▸ **Problem to work on**: Below are the entries. Set down exactly the line containing "2. Update the" and each line after it.

======== Data excerpts

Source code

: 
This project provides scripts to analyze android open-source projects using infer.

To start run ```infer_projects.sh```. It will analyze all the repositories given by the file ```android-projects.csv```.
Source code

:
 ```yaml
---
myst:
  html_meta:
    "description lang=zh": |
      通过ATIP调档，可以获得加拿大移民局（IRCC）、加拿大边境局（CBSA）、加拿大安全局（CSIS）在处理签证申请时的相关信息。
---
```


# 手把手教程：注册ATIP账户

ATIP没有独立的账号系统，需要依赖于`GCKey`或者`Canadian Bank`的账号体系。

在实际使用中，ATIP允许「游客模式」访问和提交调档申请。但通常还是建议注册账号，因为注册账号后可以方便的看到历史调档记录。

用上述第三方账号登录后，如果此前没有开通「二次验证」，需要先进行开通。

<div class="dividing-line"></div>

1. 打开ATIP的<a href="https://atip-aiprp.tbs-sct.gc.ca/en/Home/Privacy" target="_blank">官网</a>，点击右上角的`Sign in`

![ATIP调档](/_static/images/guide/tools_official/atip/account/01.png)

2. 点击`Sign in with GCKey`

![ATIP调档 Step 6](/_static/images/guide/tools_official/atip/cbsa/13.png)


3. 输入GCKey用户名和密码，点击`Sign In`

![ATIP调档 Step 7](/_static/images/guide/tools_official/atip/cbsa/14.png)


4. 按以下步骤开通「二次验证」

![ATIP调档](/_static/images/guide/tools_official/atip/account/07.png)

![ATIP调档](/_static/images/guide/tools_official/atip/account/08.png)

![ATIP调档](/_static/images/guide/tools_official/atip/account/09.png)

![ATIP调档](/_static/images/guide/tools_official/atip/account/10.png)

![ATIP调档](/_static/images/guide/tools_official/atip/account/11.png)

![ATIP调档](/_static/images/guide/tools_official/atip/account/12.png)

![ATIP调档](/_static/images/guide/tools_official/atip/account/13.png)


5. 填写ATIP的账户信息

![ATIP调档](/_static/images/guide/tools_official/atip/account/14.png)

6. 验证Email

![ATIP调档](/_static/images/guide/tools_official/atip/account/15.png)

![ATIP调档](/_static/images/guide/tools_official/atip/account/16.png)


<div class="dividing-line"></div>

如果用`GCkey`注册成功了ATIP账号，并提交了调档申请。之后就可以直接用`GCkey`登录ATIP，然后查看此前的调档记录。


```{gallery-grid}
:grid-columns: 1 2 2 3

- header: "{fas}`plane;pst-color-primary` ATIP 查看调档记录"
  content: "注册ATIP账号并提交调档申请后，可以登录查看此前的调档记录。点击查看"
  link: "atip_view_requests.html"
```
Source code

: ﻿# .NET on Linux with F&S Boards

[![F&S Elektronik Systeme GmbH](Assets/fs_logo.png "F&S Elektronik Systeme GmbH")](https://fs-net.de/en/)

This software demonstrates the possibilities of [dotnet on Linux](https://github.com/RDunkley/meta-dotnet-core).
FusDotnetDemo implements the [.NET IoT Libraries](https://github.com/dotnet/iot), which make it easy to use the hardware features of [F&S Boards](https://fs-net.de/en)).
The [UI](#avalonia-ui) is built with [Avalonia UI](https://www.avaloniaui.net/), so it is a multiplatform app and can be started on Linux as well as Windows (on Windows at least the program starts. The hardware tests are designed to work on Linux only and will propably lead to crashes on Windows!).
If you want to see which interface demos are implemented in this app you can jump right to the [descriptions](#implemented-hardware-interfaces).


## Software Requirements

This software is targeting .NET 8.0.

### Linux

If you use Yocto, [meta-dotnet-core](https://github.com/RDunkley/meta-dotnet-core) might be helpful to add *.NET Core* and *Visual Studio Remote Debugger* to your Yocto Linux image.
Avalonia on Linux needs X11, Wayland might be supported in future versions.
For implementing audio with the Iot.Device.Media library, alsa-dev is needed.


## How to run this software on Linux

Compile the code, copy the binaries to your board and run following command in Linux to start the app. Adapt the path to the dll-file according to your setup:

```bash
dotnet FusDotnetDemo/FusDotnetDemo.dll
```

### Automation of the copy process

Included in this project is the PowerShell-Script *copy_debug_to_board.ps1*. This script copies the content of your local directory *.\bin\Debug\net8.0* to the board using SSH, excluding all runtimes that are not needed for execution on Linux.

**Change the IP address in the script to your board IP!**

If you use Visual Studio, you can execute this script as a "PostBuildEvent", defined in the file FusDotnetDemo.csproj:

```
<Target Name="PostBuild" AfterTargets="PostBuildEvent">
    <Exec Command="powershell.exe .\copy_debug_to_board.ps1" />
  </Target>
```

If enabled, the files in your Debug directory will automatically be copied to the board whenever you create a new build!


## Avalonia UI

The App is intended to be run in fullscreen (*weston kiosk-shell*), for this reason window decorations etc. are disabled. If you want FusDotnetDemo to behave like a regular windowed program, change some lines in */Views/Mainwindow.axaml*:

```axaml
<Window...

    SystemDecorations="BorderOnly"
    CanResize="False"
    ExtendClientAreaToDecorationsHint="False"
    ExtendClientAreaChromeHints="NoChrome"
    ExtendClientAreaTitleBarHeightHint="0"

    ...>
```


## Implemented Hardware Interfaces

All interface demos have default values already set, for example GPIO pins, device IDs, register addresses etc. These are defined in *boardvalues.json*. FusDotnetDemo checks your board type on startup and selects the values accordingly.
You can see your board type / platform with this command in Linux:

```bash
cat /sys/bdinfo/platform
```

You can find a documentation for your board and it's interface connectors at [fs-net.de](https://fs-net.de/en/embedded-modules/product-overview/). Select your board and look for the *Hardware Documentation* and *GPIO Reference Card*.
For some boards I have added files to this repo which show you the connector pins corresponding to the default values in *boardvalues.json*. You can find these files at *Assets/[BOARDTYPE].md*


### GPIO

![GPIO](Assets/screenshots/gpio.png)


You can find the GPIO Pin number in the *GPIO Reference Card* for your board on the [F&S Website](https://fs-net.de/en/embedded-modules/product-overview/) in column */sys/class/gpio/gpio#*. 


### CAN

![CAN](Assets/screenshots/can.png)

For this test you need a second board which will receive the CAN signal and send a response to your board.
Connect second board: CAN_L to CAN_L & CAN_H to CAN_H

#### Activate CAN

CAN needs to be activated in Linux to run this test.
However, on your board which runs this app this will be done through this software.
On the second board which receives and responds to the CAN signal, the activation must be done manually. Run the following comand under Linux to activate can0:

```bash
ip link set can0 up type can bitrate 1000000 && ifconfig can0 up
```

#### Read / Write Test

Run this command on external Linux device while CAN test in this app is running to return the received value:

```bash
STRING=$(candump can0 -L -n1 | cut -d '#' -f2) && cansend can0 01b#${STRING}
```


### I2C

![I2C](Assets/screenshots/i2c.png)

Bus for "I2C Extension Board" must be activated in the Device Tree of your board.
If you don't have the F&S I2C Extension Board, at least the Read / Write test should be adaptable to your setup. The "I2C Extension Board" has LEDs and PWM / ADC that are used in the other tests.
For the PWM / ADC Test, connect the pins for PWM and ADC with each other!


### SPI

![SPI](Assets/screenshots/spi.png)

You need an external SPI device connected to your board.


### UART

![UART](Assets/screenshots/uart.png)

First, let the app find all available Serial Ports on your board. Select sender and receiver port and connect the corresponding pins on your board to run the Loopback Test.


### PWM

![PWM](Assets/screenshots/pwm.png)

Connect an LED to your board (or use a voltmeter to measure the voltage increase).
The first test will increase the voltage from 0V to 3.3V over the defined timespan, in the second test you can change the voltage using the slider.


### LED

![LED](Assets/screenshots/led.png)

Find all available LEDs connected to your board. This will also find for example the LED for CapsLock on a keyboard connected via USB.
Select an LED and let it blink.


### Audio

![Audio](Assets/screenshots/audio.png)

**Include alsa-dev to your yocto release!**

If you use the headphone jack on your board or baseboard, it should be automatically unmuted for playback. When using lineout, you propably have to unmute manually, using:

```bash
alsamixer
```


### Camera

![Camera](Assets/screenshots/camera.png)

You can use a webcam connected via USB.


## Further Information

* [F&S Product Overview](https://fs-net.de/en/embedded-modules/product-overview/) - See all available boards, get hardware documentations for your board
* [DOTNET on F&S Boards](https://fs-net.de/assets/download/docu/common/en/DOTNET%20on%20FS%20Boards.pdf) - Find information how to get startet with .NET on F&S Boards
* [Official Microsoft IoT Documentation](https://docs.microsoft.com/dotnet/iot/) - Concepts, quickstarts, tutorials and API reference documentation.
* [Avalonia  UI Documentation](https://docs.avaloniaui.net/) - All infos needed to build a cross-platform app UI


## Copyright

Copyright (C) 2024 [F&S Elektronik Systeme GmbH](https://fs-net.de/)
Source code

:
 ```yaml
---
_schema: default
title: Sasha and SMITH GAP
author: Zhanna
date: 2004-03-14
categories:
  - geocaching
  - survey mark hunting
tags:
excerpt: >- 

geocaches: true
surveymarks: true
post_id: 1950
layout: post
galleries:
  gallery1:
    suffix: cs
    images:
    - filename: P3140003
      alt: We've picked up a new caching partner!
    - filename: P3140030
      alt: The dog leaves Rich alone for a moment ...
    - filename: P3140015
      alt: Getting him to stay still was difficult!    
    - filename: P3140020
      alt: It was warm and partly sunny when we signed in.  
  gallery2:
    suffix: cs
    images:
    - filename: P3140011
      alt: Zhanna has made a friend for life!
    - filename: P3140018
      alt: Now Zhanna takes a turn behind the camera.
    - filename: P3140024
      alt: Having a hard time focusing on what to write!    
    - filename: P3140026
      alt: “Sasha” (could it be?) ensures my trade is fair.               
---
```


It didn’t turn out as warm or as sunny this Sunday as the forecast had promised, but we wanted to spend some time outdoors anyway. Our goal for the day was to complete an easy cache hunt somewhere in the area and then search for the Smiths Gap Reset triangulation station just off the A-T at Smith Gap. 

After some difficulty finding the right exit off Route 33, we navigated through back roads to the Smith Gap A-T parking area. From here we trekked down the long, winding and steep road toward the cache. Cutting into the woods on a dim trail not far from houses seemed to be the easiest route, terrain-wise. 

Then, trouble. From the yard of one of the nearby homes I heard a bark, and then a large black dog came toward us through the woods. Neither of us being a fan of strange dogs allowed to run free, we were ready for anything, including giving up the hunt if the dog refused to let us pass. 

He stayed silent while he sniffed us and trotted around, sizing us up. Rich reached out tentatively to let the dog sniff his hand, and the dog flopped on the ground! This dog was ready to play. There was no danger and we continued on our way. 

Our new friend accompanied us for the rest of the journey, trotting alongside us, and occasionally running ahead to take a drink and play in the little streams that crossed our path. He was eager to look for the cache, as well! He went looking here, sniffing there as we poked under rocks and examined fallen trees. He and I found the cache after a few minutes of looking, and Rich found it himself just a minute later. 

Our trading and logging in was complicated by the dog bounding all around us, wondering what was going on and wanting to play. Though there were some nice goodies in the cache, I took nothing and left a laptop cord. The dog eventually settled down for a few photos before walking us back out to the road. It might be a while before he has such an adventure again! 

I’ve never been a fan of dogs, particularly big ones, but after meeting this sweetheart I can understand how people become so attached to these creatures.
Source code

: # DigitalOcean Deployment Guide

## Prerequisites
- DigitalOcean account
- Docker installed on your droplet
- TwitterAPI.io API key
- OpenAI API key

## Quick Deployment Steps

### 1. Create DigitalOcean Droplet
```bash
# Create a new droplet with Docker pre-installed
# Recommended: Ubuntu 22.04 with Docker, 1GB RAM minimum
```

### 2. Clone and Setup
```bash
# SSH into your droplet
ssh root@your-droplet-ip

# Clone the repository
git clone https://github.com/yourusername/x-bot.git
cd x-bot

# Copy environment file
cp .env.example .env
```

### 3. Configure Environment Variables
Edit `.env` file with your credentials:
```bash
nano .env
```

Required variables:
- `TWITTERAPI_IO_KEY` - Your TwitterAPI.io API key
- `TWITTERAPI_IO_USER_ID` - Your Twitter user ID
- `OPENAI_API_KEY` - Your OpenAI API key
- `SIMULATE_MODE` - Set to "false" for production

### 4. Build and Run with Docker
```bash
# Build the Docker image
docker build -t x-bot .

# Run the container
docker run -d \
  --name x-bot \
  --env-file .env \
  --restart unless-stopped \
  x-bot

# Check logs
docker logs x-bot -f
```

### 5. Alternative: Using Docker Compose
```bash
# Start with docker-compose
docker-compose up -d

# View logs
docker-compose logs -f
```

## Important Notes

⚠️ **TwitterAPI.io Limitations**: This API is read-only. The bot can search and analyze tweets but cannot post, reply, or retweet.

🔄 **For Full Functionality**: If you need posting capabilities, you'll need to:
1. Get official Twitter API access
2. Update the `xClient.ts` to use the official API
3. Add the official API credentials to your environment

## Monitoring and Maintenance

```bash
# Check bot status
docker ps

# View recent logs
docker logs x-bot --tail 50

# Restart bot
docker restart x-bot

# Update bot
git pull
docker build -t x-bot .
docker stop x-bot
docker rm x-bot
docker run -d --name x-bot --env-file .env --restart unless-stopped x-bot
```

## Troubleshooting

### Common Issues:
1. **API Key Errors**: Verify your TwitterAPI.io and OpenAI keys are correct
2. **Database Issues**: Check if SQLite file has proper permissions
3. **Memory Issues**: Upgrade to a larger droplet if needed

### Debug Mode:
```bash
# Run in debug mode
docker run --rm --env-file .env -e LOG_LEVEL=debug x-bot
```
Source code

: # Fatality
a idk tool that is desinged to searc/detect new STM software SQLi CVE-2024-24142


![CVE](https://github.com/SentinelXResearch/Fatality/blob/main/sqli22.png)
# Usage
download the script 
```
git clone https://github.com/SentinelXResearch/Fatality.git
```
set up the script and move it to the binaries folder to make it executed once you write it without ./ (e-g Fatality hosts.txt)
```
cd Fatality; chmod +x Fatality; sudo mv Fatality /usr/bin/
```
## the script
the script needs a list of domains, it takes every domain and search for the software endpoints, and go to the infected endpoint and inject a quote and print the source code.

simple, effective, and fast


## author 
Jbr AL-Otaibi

================

▸ **Problem solution**:
2. Update the `xClient.ts` to use the official API
3. Add the official API credentials to your environment

## Monitoring and Maintenance

```bash
# Check bot status
docker ps

# View recent logs
docker logs x-bot --tail 50

# Restart bot
docker restart x-bot

# Update bot
git pull
docker build -t x-bot .
docker stop x-bot
docker rm x-bot
docker run -d --name x-bot --env-file .env --restart unless-stopped x-bot
```

## Troubleshooting

### Common Issues:
1. **API Key Errors**: Verify your TwitterAPI.io and OpenAI keys are correct
2. **Database Issues**: Check if SQLite file has proper permissions
3. **Memory Issues**: Upgrade to a larger droplet if needed

### Debug Mode:
```bash
# Run in debug mode
docker run --rm --env-file .env -e LOG_LEVEL=debug x-bot
```
Source code

: # Fatality
a idk tool that is desinged to searc/detect new STM software SQLi CVE-2024-24142


![CVE](https://github.com/SentinelXResearch/Fatality/blob/main/sqli22.png)
# Usage
download the script 
```
git clone https://github.com/SentinelXResearch/Fatality.git
```
set up the script and move it to the binaries folder to make it executed once you write it without ./ (e-g Fatality hosts.txt)
```
cd Fatality; chmod +x Fatality; sudo mv Fatality /usr/bin/
```
## the script
the script needs a list of domains, it takes every domain and search for the software endpoints, and go to the infected endpoint and inject a quote and print the source code.

simple, effective, and fast


## author 
Jbr AL-Otaibi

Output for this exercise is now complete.